Building a National High-Resolution Geophysics Reference Collection for 2030 Computation
- 1. Australian National University, nigel.rees@anu.edu.au
- 2. Australian National University, lesley.wyborn@anu.edu.au
- 3. Australian National University, ben.evans@anu.edu.au
- 4. University of Melbourne, rebecca@auscope.org.au
- 5. University of Melbourne, tim@auscope.org.au
- 6. Australian National University, rui.yang@anu.edu.au
- 7. Australian National University, Yue.s@anu.edu.au
Description
Large volumes of geophysical data have been acquired by universities, industry, federal/state government agencies since the 1950s. However, in many geophysical disciplines the valuable raw time series data has not been made publicly accessible and research geophysicists often have to go through a myriad of hurdles to gain access to raw and time series datasets of interest. In order to increase online collaboration, reduce time for analysis, and enable reproducibility and integrity of scientific discoveries, geophysical datasets will need to evolve to adopt the FAIR (Findable, Accessible, Interoperable, Reusable) data principles for both human and machine-to-machine interactions.

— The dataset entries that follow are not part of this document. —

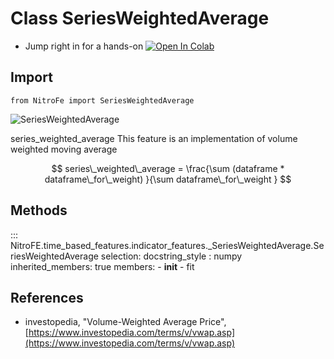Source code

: 
# Class SeriesWeightedAverage

* Jump right in for a hands-on [![Open In Colab](https://camo.githubusercontent.com/52feade06f2fecbf006889a904d221e6a730c194/68747470733a2f2f636f6c61622e72657365617263682e676f6f676c652e636f6d2f6173736574732f636f6c61622d62616467652e737667)](https://colab.research.google.com/drive/1ifwYR9RhQw4WV5qM2CuhWWXAo-J8Oj-Q?usp=sharing)

## Import
`
from NitroFe import SeriesWeightedAverage
`

![SeriesWeightedAverage](https://media.giphy.com/media/4bgFEo3yfEzHX7LyqB/giphy.gif)

series_weighted_average
This feature is an implementation of volume weighted moving average

$$
series\_weighted\_average =  \frac{\sum (dataframe * dataframe\_for\_weight) }{\sum dataframe\_for\_weight }
$$


## Methods

::: NitroFE.time_based_features.indicator_features._SeriesWeightedAverage.SeriesWeightedAverage
    selection:
        docstring_style : numpy
        inherited_members: true
        members:
        - __init__
        - fit

References
----------
* investopedia, "Volume-Weighted Average Price",
    [https://www.investopedia.com/terms/v/vwap.asp](https://www.investopedia.com/terms/v/vwap.asp)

The ARDC/AuScope/NCI/TERN funded National High-resolution Geophysics Reference Collections for 2030 Computation Project is working towards making accessible online the rawer, high-resolution versions of AuScope coinvested magnetotelluric and passive seismic datasets, ensuring that they comply with the FAIR data principles and can be integrated with existing government datasets on the NCI HPC platform. Targeted raw geophysical datasets will be ingested and organised at NCI so that they can be (re)processed with computational tools available within the NCI compute systems, and derivative versions of processed data can be linked back to the source datasets. Geophysical data releases will be discoverable through the NCI data catalogue and Research Data Australia: metadata will be structured to enable `vertical' integration between repositories that have higher level products, but still reference the rawer data at NCI. The project will make high-resolution geophysical datasets suitable for programmatic access in HPC environments at NCI with the intention of more easily enabling inter-geophysical disciplinary science. Managed geophysical software environments will be created that allow users the ability to fluently scale their Jupyter analysis notebooks to NCI's HPC Gadi system using CPUs and GPUs. This will ultimately lay the foundations for more rapid data processing by 2030 next-generation scalable, data-intensive computation including artificial intelligence, machine learning and data assimilation.